Court Opinion

ID: 3892963
Source: CourtListenerOpinion
Date Created: 2016-07-06 09:23:42.133473+00
Date Added: 2024-06-11T13:56:15.745988
License: Public Domain

In considering the question before the Court, the ideas of DICKINSON, J., 4 Dallas, appendix, upon another occasion, appear to be correct. "That the best way of discovering how far arguments, deduced from resolutions of Congress, can be applied upon this occasion, will be to consider them not separately, but conjointly, as forming a system that existed in force at the time of the transaction." So it seems with respect to the Acts of 1715, c. 27, and c. 38, § 5, Ird. 12, 23. These two acts are so inseparably connected, in the consideration of what is necessary to constitute a title, that we cannot have a full view of the first without the other. We will however consider how the law stood previous to the passing of those acts.
By the common law, conveyances of real property *Page 289 
might be made without deed by feoffrnent, therefore the statute 21 Johns. I. c. 16, did not contemplate title by deed so as to enable the possessor or defendant to avail himself of it. That statute related only to the claim of the plaintiff in relation to the time that constituted a bar. Our Statute of 1715, c. 38, § 5, enacts that "no conveyance or bill of sale for lands (other than mortgage), in what manner or form soever drawn, shall be good and available in law unless acknowledged or proved, and registered in the county where the land lies, which shall be valid without livery of seisin, or other ceremony whatever." This section manifestly does away all other modes of conveying real property, than that by deed. The legislature in their act of the same session, c. 27, declared their reason for passing that act, usually called the Act of Limitations. The caption is "for avoiding suits in law." The preamble states "that great suit, debate, and controversy hath heretofore been and may hereafter arise," and after stating the causes from whence those inconveniences arose, it proceeds "for prevention whereof, and quieting men's estates, and for avoiding suits in law."
The fourth section, after prescribing seven years as "a perpetual bar against all manner of persons whatever," gives a reason, "that the expectation of heirs may not in a short time leave much land unpossessed, and titles so perplexed that no one will know of whom to take or buy land." Taking into view this act only, it would seem that no deed, or color of title by deed, would be necessary on the part of the defendant. Possession alone would be sufficient to enable a possessor to avail himself of the statute; but when it is considered that the fifth section of c. 38 passed during the same session, forbids all other modes of conveyance than that by deed; it will result as a presumption or inference of law that possession alone will not imply right, nor be sufficient to exclude the idea of trespass. As conveyances by feoffments, which might rightfully possess a person of land without deed is not allowable, a bare possession without deed or authority under a deed would always imply a trespass. And hence has *Page 290 
originated the idea of giving color of title to the possessor by deed so as to exclude the idea of trespass. No tort feasor or trespasser on land shall derive a benefit from seven years' possession, as being contrary to a moral principle and sound maxim of law, "that no man shall take advantage of his own wrong."

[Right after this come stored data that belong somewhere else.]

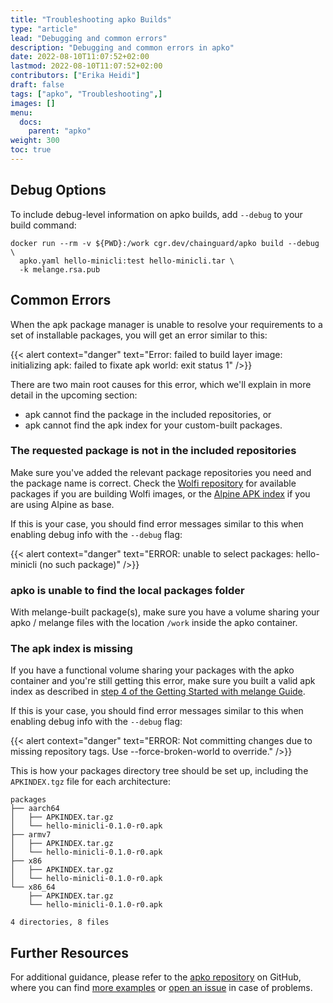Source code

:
 ```yaml
---
title: "Troubleshooting apko Builds"
type: "article"
lead: "Debugging and common errors"
description: "Debugging and common errors in apko"
date: 2022-08-10T11:07:52+02:00
lastmod: 2022-08-10T11:07:52+02:00
contributors: ["Erika Heidi"]
draft: false
tags: ["apko", "Troubleshooting",]
images: []
menu:
  docs:
    parent: "apko"
weight: 300
toc: true
---
```


## Debug Options

To include debug-level information on apko builds, add `--debug` to your build command:

```shell
docker run --rm -v ${PWD}:/work cgr.dev/chainguard/apko build --debug \
  apko.yaml hello-minicli:test hello-minicli.tar \
  -k melange.rsa.pub
```
## Common Errors

When the apk package manager is unable to resolve your requirements to a set of installable packages, you will get an error similar to this:

{{< alert context="danger" text="Error: failed to build layer image: initializing apk: failed to fixate apk world: exit status 1" />}}


There are two main root causes for this error, which we'll explain in more detail in the upcoming section:

- apk cannot find the package in the included repositories, or
- apk cannot find the apk index for your custom-built packages.

### The requested package is not in the included repositories
Make sure you've added the relevant package repositories you need and the package name is correct.
Check the [Wolfi repository](https://github.com/wolfi-dev/os) for available packages if you are building Wolfi images,
or the [Alpine APK index](https://pkgs.alpinelinux.org/packages) if you are using Alpine as base.

If this is your case, you should find error messages similar to this when enabling debug info with the `--debug` flag:

{{< alert context="danger" text="ERROR: unable to select packages: hello-minicli (no such package)" />}}

### apko is unable to find the local packages folder
With melange-built package(s), make sure you have a volume sharing your apko / melange files with the location `/work` inside the apko container.

### The apk index is missing
If you have a functional volume sharing your packages with the apko container and you're still getting this error, make sure you built a valid apk index as described in [step 4 of the Getting Started with melange Guide](/open-source/melange/getting-started-with-melange/#step-4--building-your-apk).

If this is your case, you should find error messages similar to this when enabling debug info with the `--debug` flag:

{{< alert context="danger" text="ERROR: Not committing changes due to missing repository tags. Use --force-broken-world to override." />}}

This is how your packages directory tree should be set up, including the `APKINDEX.tgz` file for each architecture:

```
packages
├── aarch64
│   ├── APKINDEX.tar.gz
│   └── hello-minicli-0.1.0-r0.apk
├── armv7
│   ├── APKINDEX.tar.gz
│   └── hello-minicli-0.1.0-r0.apk
├── x86
│   ├── APKINDEX.tar.gz
│   └── hello-minicli-0.1.0-r0.apk
└── x86_64
    ├── APKINDEX.tar.gz
    └── hello-minicli-0.1.0-r0.apk

4 directories, 8 files
```
## Further Resources

For additional guidance, please refer to the [apko repository](https://github.com/chainguard-dev/apko) on GitHub, where you can find [more examples](https://github.com/chainguard-dev/apko/tree/main/examples) or [open an issue](https://github.com/chainguard-dev/apko/issues/new/choose) in case of problems.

The argument of the plaintiff's counsel, respecting the effect of the deed from Richie to Inman, seems to be a sound one. Richie, having no legal right, could not convey any. It might operate by way of estoppel to Richie, and his heirs, or by way of covenant to make a legal right, but these are different considerations from that of conveying a title to Inman.
Haywood and Taylor, in their Reports, both say that it is necessary for the possessor to have color of title, and Haywood in 2 vol. 103, 104, says that nothing less than a deed will give color; a bond will not do it.
This seems to be correct. The Act of 1715, c. 38, § 5; will not acknowledge any other method of conveying. It excludes all others, so that a bond with that view would be a nullity.
The main and important question, however, is whether it were necessary to give this color, that the defendant should show a regular chain of conveyances from the grantee to himself. Let the question be considered.
First, independent of the Act of 1797, c. 43, § 4. Secondly, under the alterations introduced by that act. Thirdly, the argument of the defendant's counsel, if they should fail in showing color of title in themselves that they have showed a better subsisting title out of the lessor of the plaintiff, to wit in Inman, and therefore the lessor of the plaintiff ought to be barred.
No decision can be found in Haywood's or Taylor's Reports in point. General reasoning upon the statute may be found in 1 Hayw. 68, 70; in page 320 of the same book the Court say "he must take possession with a belief that the land is his own." And in 2 Haywood, page 57, "it was the intent of the act that where a man settled upon and improved lands upon supposition that they were his own, and *Page 291 
continued in occupation for seven years, he should not be subject to be turned out of possession," hence arises the necessity for a color of title, for if he has no such color or pretence of title he cannot suppose the lands are his own, and he settles upon them in his own wrong.
Though these authorities do not decide whether it were necessary for the defendant to connect his title with the original grant by a chain of mesne conveyances, yet there is a strong presumption that it was not thought necessary, or it would have been expressed; when we consider the reason of the statute, and the necessary effects resulting from `the position contended for by the plaintiff's counsel, no doubt can remain.
The statute was made to quiet men's estates; it has already been in operation nearly one hundred years, and, for aught we can say, it may continue as many thousand more.
Nothing can last always; and as records as well as deeds may not only cease to exist by the decay incident to the lapse of time; but may be lost, if not by design, by accident from fire, water, or wind, it would be unreasonable that men's estates should be lost with them. This would not be answering the views of the legislature in "quieting men's estates," and "leaving titles so unperplexed that a man might know of whom to take or buy land." Such a construction does not arise, either from the letter or meaning of the Acts of 1715, cc. 27, 38.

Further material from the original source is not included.